Work item
Please repeat the line that has "static void Program.\+Main" and all lines after it, exactly as they appear, through the end of the entries.

Extracted data
——————
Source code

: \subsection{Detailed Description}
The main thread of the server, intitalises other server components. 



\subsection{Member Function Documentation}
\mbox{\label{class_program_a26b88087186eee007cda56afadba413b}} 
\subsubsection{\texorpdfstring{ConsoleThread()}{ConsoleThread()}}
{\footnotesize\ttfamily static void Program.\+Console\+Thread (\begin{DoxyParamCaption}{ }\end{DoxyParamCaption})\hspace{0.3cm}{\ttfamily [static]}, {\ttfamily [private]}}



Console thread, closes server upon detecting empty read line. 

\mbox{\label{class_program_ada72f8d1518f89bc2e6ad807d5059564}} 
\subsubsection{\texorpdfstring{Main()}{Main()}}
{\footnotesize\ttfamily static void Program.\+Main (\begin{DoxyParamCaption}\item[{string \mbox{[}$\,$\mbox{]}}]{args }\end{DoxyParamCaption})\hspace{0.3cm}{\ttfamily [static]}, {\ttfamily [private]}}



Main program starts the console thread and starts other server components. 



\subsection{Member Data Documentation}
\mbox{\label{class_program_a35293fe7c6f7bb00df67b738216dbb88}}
——————
Solution to this exercise
{\footnotesize\ttfamily static void Program.\+Main (\begin{DoxyParamCaption}\item[{string \mbox{[}$\,$\mbox{]}}]{args }\end{DoxyParamCaption})\hspace{0.3cm}{\ttfamily [static]}, {\ttfamily [private]}}



Main program starts the console thread and starts other server components. 



\subsection{Member Data Documentation}
\mbox{\label{class_program_a35293fe7c6f7bb00df67b738216dbb88}}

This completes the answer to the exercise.